Pompeo was headed back to Washington after talks with Prime Minister Benjamin Netanyahu and his rival-turned ally Benny Gantz, who are set to form a unity government on Thursday, ending a year of political gridlock.

Pompeo’s trip coincided with an upsurge in violence in the West Bank.

Israeli troops shot dead a 15-year-old Palestinian near the flashpoint city of Hebron on Wednesday, a day after a Palestinian stone-thrower killed an Israeli soldier during an arrest operation near Jenin, the army’s first fatality of the year.

In talks with Netanyahu and Gantz, Pompeo addressed Trump’s controversial Middle East peace plan, which gives a green light from Washington for Israel to annex Jewish settlements and strategic areas of the West Bank.

For the Palestinians and much of the international community, such a move would sink any hope of a two-state solution to the conflict.

There are fears Jordan might back away from its historic 1994 peace deal with the Jewish state if Israel annexes the Jordan Valley, a strategically crucial border region that accounts for roughly 30 percent of the West Bank.

Jordan’s Foreign Minister Ayman Safadi said that "any Israeli decision to annex the settlements, the Jordan Valley and the north of the Dead Sea in occupied Palestine will be a disastrous step".

In a phone conversation with Spain’s foreign minister, Safadi warned that it would "kill chances for a just peace and push the region towards more conflict".

Netanyahu and Gantz are set to launch their government on Thursday, having faced off in three inconclusive elections in less than a year before agreeing to a three-year power-sharing administration.

Netanyahu, the right-winger in office since 2009, will serve as premier for 18 months with Gantz as his alternate, before the two are set to swap posts midway through the deal.

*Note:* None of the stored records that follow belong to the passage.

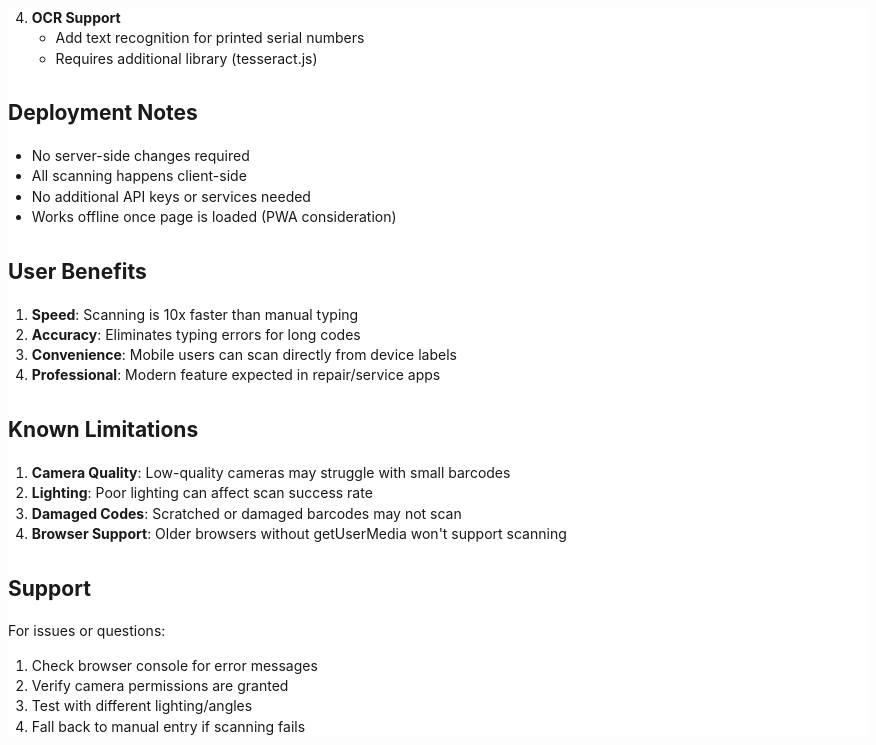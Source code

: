 4. **OCR Support**
   - Add text recognition for printed serial numbers
   - Requires additional library (tesseract.js)

## Deployment Notes

- No server-side changes required
- All scanning happens client-side
- No additional API keys or services needed
- Works offline once page is loaded (PWA consideration)

## User Benefits

1. **Speed**: Scanning is 10x faster than manual typing
2. **Accuracy**: Eliminates typing errors for long codes
3. **Convenience**: Mobile users can scan directly from device labels
4. **Professional**: Modern feature expected in repair/service apps

## Known Limitations

1. **Camera Quality**: Low-quality cameras may struggle with small barcodes
2. **Lighting**: Poor lighting can affect scan success rate
3. **Damaged Codes**: Scratched or damaged barcodes may not scan
4. **Browser Support**: Older browsers without getUserMedia won't support scanning

## Support

For issues or questions:
1. Check browser console for error messages
2. Verify camera permissions are granted
3. Test with different lighting/angles
4. Fall back to manual entry if scanning fails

Their coalition agreement says the government can from July 1 begin considering to implement Trump’s plan.

The Palestinians have rejected Trump’s proposals and cut ties with his administration in 2017 over its pro-Israel stance.

Their chief negotiator Saeb Erekat said Pompeo’s team had not reached out ahead of the visit.

"The Trump administration is collaborating with Israel in its annexation plan in what is both an attempt at burying the rights of the Palestinian people as well as a blatant attack on a rules-based international system," he said.

Israel has controlled the West Bank since seizing it in the Six-Day War of 1967.

Nearly three million Palestinians live in the territory alongside more than 400,000 Israelis residing in settlements that are considered illegal under international law.

Former US president Barack Obama’s ambassador to Israel, Daniel Shapiro, told AFP that he believes the "Trump administration very much wants this annexation to happen."

He said it wants to ensure its staunchly pro-Israel voters, including evangelical Christians and conservative Jews, are energised ahead of the November presidential election.